Business contracts are usually the bedrock of any particular successful business relationship. They outline the terms of the agreement, protecting both parties and helping ensure a smooth collaboration.
However, a poorly drafted or misunderstood contract can be rendered invalid. This can leave your business vulnerable to financial loss and legal headaches. It can help, therefore, to familiarize yourself with the most common mistakes that can invalidate a business contract, along with tips to help you avoid them and help ensure your agreements are legally sound.
Lack of capacity
Did you know that for a contract to be enforced under the law, all parties must have the legal capacity to enter into one? This means they must be of legal age, have a sound mind and be authorized to represent the company they are acting on behalf of.

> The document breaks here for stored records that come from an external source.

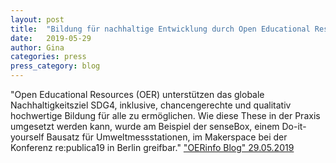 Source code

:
 ```yaml
---
layout: post
title:  "Bildung für nachhaltige Entwicklung durch Open Educational Resources: Die senseBox"
date:   2019-05-29 
author: Gina
categories: press
press_category: blog
---
```

"Open Educational Resources (OER) unterstützen das globale Nachhaltigkeitsziel SDG4, inklusive, chancengerechte und qualitativ hochwertige Bildung für alle zu ermöglichen. Wie diese These in der Praxis umgesetzt werden kann, wurde am Beispiel der senseBox, einem Do-it-yourself Bausatz für Umweltmessstationen, im Makerspace bei der Konferenz re:publica19 in Berlin greifbar." 
<a href="https://open-educational-resources.de/bildung-fuer-nachhaltige-entwicklung-durch-open-educational-resources-die-sensebox/" target="_blank">"OERinfo Blog" 29.05.2019</a>
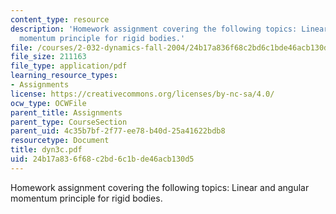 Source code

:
 ```yaml
---
content_type: resource
description: 'Homework assignment covering the following topics: Linear and angular
  momentum principle for rigid bodies.'
file: /courses/2-032-dynamics-fall-2004/24b17a836f68c2bd6c1bde46acb130d5_dyn3c.pdf
file_size: 211163
file_type: application/pdf
learning_resource_types:
- Assignments
license: https://creativecommons.org/licenses/by-nc-sa/4.0/
ocw_type: OCWFile
parent_title: Assignments
parent_type: CourseSection
parent_uid: 4c35b7bf-2f77-ee78-b40d-25a41622bdb8
resourcetype: Document
title: dyn3c.pdf
uid: 24b17a83-6f68-c2bd-6c1b-de46acb130d5
---
```

Homework assignment covering the following topics: Linear and angular momentum principle for rigid bodies.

For this reason, entering into a contract with a minor can be a costly mistake. Minors can generally disaffirm contracts they signed before reaching the age of majority. Additionally, anyone under the influence of drugs or alcohol, or those with mental health issues that impair their judgment, may not have the capacity to enter into a valid contract.
Unconscionability
A contract can be deemed unconscionable if its terms are grossly unfair and one party has significantly unequal bargaining power. Unconscionability can manifest as procedural unconscionability. This occurs when the contract formation process is unfair. This might involve:
- Pressure tactics
- Limited time to review the contract
- Hidden terms stacked against one party
Unconscionability can also play out as substantive unconscionability. This refers to unfair terms within the contract itself. These could be one-sided clauses that heavily favor one party, unreasonably high penalties or disclaimers that remove all liability from one party.
Mistake
A mutual mistake, meaning a mistake made by both parties about a fundamental component in the contract, can prevent you from enforcing it under the law. For instance, if you agree to purchase a specific type of equipment, but the seller mistakenly sends a different model entirely, the contract could be invalidated. However, unilateral mistakes that are made by only one party typically don’t invalidate the contract unless the other party knew or should have known about the mistake.
By staying proactive and seeking legal guidance, you can help ensure your business contracts are enforceable under the law. Remember, a well-drafted contract is an investment that can save you time, money and frustration in the long run.